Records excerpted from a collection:
>>>>

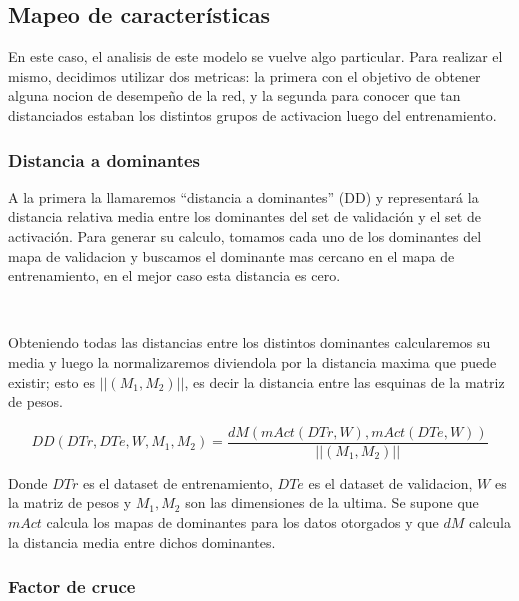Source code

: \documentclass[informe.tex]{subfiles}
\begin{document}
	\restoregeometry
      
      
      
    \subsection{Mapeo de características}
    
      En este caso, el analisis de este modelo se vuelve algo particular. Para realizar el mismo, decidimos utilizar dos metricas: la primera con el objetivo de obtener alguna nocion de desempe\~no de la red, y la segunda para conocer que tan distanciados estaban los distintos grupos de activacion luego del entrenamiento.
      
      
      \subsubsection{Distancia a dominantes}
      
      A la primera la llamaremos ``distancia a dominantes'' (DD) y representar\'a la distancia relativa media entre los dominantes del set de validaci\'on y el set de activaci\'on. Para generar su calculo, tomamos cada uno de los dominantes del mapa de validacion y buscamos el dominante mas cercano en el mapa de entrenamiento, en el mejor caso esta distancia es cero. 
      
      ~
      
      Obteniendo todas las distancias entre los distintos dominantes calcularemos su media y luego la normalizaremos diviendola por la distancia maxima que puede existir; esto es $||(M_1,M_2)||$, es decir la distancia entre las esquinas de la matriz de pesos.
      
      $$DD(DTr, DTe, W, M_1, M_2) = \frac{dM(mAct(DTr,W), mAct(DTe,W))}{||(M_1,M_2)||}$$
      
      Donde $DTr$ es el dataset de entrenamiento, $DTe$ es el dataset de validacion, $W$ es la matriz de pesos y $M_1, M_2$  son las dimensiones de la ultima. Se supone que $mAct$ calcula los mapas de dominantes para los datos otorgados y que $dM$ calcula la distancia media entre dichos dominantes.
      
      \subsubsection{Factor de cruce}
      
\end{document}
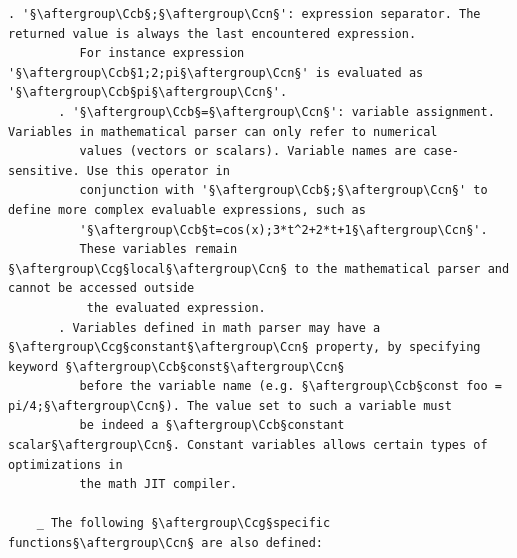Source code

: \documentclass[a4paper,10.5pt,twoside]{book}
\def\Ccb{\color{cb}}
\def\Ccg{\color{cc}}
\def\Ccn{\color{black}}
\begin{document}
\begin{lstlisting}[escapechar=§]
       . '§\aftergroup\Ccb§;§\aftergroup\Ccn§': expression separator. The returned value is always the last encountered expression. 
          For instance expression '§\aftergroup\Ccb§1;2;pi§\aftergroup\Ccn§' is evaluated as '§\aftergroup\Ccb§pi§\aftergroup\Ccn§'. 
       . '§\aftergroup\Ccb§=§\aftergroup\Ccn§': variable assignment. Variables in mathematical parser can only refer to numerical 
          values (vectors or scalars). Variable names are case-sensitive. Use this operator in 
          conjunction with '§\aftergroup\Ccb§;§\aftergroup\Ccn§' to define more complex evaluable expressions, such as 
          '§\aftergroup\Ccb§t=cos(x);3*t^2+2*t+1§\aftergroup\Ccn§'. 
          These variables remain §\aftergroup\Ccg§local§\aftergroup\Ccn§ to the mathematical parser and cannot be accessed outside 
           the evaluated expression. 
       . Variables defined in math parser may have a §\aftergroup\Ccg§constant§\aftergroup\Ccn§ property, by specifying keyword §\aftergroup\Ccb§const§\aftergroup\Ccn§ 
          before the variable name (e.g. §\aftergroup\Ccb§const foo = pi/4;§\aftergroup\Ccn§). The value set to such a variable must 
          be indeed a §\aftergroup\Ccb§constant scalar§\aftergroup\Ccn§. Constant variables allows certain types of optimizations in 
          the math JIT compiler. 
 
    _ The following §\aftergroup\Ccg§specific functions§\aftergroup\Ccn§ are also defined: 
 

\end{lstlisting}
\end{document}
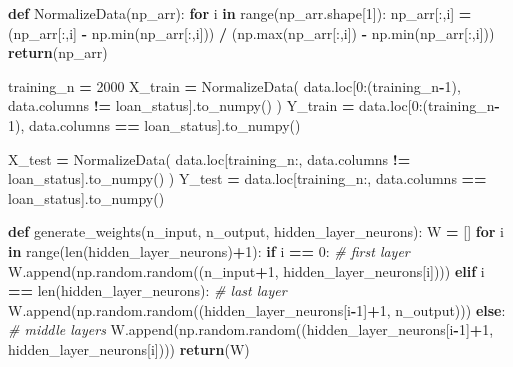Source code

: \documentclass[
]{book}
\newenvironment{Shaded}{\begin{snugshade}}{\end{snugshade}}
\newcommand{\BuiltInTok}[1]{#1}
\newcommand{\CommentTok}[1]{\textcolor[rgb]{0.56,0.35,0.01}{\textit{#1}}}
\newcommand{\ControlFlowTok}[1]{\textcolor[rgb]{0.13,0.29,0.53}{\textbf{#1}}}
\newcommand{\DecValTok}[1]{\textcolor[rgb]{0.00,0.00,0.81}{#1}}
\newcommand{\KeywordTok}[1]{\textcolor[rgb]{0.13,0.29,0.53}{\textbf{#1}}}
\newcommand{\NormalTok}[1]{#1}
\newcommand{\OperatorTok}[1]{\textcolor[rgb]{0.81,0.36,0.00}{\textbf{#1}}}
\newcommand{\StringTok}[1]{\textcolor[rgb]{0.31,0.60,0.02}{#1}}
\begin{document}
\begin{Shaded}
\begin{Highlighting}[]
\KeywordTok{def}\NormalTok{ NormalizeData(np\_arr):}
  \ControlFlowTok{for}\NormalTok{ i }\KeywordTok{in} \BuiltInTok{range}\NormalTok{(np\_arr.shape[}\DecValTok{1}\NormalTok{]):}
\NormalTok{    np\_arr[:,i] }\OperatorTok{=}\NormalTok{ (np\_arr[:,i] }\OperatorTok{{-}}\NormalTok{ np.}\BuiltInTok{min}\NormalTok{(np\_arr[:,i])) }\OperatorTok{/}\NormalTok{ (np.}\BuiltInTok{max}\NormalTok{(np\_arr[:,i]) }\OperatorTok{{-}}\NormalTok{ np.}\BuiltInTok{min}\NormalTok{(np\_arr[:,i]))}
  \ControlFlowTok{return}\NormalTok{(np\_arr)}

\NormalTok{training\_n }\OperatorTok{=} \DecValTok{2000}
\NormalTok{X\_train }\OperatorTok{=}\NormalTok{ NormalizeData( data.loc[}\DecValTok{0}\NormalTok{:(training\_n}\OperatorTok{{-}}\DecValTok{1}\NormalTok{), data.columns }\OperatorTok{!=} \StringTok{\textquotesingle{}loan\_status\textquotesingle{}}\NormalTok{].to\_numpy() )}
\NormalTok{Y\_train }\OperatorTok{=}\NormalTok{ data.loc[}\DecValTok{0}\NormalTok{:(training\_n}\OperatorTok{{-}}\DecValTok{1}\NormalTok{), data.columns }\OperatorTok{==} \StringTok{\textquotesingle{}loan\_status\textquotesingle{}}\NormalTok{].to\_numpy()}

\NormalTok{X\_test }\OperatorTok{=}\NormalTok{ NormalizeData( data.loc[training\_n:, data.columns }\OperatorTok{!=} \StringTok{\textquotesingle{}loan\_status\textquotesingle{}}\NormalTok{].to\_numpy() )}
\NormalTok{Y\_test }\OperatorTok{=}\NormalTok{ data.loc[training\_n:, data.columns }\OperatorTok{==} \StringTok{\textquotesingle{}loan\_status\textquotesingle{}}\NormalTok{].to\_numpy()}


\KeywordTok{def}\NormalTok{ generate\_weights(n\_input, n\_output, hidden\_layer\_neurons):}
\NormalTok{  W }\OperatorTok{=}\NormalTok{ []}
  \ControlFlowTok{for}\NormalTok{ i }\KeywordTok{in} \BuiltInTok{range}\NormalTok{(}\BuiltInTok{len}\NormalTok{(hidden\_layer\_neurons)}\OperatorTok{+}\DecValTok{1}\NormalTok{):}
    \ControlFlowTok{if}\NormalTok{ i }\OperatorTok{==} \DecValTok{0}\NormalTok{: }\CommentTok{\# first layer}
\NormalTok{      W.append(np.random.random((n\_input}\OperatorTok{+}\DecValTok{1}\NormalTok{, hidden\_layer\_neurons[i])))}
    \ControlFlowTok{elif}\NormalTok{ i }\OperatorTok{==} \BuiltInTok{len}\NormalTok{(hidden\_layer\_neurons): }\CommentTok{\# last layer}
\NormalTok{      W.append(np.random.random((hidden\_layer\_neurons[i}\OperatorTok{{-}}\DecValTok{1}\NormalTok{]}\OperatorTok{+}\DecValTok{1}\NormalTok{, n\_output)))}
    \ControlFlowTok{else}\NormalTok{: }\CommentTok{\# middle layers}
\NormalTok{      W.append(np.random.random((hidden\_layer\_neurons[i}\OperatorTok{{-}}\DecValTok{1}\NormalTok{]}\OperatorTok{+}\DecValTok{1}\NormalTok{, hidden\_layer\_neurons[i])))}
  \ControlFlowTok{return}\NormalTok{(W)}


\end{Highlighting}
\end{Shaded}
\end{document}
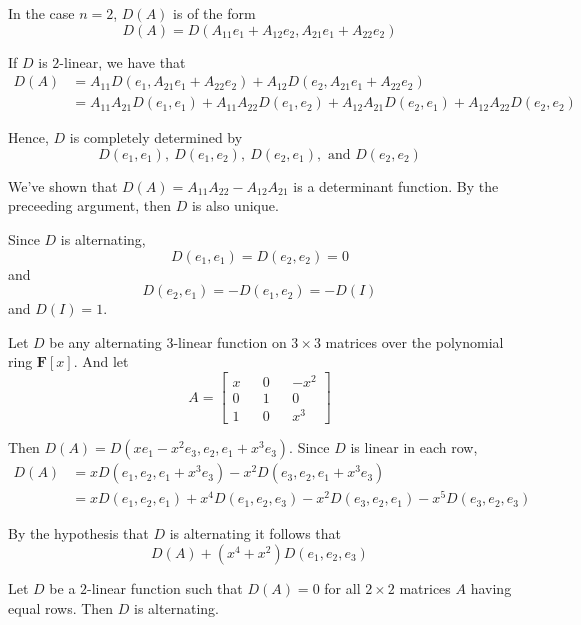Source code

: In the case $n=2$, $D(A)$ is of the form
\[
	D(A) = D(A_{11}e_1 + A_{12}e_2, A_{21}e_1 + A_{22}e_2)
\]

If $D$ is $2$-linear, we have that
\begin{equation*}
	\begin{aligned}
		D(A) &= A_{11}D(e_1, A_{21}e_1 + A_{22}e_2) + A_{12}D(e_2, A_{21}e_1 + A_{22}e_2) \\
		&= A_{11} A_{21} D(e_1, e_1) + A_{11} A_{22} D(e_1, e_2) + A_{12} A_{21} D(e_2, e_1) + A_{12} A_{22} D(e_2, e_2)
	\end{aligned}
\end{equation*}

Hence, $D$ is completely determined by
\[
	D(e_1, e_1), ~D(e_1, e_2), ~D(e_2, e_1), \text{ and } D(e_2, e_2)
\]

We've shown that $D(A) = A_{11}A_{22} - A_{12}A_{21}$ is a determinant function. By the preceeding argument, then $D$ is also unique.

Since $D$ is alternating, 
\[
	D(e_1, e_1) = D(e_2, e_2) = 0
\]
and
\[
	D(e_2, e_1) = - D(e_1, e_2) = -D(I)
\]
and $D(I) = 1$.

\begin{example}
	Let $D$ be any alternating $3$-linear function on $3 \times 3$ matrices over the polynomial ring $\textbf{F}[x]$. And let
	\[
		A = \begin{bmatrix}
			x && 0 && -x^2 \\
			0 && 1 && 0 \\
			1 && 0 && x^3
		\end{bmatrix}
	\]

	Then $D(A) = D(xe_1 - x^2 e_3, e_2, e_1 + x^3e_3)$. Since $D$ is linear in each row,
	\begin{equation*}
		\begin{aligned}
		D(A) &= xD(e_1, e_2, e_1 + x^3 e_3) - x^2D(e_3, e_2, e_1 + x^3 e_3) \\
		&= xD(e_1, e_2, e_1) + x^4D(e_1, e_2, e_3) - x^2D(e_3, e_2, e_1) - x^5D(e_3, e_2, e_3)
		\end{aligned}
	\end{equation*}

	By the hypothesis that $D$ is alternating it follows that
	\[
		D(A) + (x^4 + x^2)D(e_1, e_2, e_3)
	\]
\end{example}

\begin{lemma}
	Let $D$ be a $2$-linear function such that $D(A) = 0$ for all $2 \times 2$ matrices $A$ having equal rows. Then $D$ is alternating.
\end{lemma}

<<<<

What is needed is every line from the data above that includes the string "textbf", copied out.

• **WRITTEN SOLUTION**:
\newcommand{\ControlFlowTok}[1]{\textcolor[rgb]{0.13,0.29,0.53}{\textbf{#1}}}
\newcommand{\KeywordTok}[1]{\textcolor[rgb]{0.13,0.29,0.53}{\textbf{#1}}}
\newcommand{\OperatorTok}[1]{\textcolor[rgb]{0.81,0.36,0.00}{\textbf{#1}}}
	Let $D$ be any alternating $3$-linear function on $3 \times 3$ matrices over the polynomial ring $\textbf{F}[x]$. And let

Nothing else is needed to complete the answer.